Group	Dose (mg/kg)	Paw licking time (s)
		1st phase	2nd phase
Control	—	99.63 ± 5.95	41.75 ± 8.07
EOVA	25	106.8 ± 10.03	19.67 ± 8.83****
	50	81.83 ± 6.53****	4.66 ± 4.27****
	100	42.17 ± 8.63****	18.33 ± 6.83****
	200	26.75 ± 2.52****	24.83 ± 4.36****
Morphine	7.5	19.83 ± 4.33****	13.83 ± 4.56****

Data are expressed as mean ± s.e.m. ****P < 0.0001 compared to control group. ANOVA followed by Student-Newman-Keuls test.

(b)

Group	Dose (mg/kg)	Paw licking time (s)
		1st phase	2nd phase
Control	—	57.67 ± 1.89	96.17 ± 6.95
EOVA	25	32.00 ± 6.27****	49.33 ± 7.96****
	50	38.50 ± 4.23****	45.50 ± 9.78****
	100	34.83 ± 5.81****	36.50 ± 11.43****
	200	37.50 ± 4.08****	23.17 ± 10.51****
Morphine	7.5	19.83 ± 4.33****	13.83 ± 4.56****

Data are expressed as mean ± s.e.m. ****P < 0.0001 compared to control group.
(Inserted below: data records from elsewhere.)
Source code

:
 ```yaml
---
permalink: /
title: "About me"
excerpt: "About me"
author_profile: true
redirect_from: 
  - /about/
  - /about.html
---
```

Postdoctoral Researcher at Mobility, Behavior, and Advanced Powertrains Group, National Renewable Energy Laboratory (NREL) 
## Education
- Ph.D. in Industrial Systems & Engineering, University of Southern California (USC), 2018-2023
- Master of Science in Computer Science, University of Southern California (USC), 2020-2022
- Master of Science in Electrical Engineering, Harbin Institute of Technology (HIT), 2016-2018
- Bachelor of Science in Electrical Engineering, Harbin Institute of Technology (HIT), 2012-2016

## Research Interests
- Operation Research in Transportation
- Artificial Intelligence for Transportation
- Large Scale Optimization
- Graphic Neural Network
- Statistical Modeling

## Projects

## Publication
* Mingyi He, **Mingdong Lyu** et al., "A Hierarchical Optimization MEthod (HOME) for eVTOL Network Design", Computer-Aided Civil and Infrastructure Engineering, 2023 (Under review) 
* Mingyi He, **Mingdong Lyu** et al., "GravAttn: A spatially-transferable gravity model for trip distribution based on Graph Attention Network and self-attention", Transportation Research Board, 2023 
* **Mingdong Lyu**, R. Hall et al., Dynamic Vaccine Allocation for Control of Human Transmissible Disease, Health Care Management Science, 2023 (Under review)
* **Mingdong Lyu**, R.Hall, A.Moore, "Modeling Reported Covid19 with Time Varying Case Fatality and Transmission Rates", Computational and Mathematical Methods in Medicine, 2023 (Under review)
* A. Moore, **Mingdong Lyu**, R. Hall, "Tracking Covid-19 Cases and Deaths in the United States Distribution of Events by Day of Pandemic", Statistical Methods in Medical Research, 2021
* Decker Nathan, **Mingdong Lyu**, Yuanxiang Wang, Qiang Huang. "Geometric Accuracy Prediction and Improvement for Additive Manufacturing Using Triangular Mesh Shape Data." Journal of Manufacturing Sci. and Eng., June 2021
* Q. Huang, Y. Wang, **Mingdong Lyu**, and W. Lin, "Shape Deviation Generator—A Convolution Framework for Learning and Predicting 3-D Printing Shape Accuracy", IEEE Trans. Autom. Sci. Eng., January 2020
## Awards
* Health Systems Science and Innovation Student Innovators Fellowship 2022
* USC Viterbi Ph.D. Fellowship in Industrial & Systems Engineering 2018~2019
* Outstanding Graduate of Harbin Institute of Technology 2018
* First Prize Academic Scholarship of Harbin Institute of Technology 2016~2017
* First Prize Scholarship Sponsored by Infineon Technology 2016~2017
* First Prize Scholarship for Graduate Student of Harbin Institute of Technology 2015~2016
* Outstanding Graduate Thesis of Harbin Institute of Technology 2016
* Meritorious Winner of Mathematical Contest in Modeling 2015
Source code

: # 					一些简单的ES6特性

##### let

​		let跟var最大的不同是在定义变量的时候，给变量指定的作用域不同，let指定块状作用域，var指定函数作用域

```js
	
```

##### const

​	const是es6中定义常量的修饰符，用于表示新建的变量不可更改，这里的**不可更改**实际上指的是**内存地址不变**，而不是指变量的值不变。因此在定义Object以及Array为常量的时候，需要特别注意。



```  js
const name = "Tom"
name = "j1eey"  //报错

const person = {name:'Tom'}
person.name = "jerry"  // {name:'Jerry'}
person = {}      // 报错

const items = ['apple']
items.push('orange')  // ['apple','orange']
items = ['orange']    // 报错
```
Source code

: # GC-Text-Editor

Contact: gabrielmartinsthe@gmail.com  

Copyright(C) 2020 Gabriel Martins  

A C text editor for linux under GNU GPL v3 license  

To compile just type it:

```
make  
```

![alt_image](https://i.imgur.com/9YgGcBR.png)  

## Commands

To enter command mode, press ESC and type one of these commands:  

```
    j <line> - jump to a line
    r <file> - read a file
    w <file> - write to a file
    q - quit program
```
ANOVA followed by Student-Newman-Keuls test.

(a)

Group	Dose (mg/kg)	Number of eye wipes (30 s)
Control	—	20.33 ± 0.66
EOVA	25	15.33 ± 0.91***
	50	16.67 ± 0.84**
	100	16.67 ± 0.66**
	200	14.33 ± 0.61****
Morphine	7.5	12.17 ± 0.83****

Data are expressed as mean ± s.e.m. **P < 0.01, ***P < 0.001, and

****P < 0.0001 compared to control group. ANOVA followed by Student-Newman-Keuls test.

(b)

Group	Dose (mg/kg)	Number of eye wipes (30 s)
Control	—	22.13 ± 1.31
EOVA	25	16.50 ± 1.26**
	50	14.75 ± 0.70***
	100	15.25 ± 1.09***
	200	12.63 ± 0.73***
Morphine	7.5	11.88 ± 0.83***

Data are expressed as mean ± s.e.m. **P < 0.01, ***P < 0.001, and

****P < 0.0001 compared to control group. ANOVA followed by Student-Newman-Keuls test.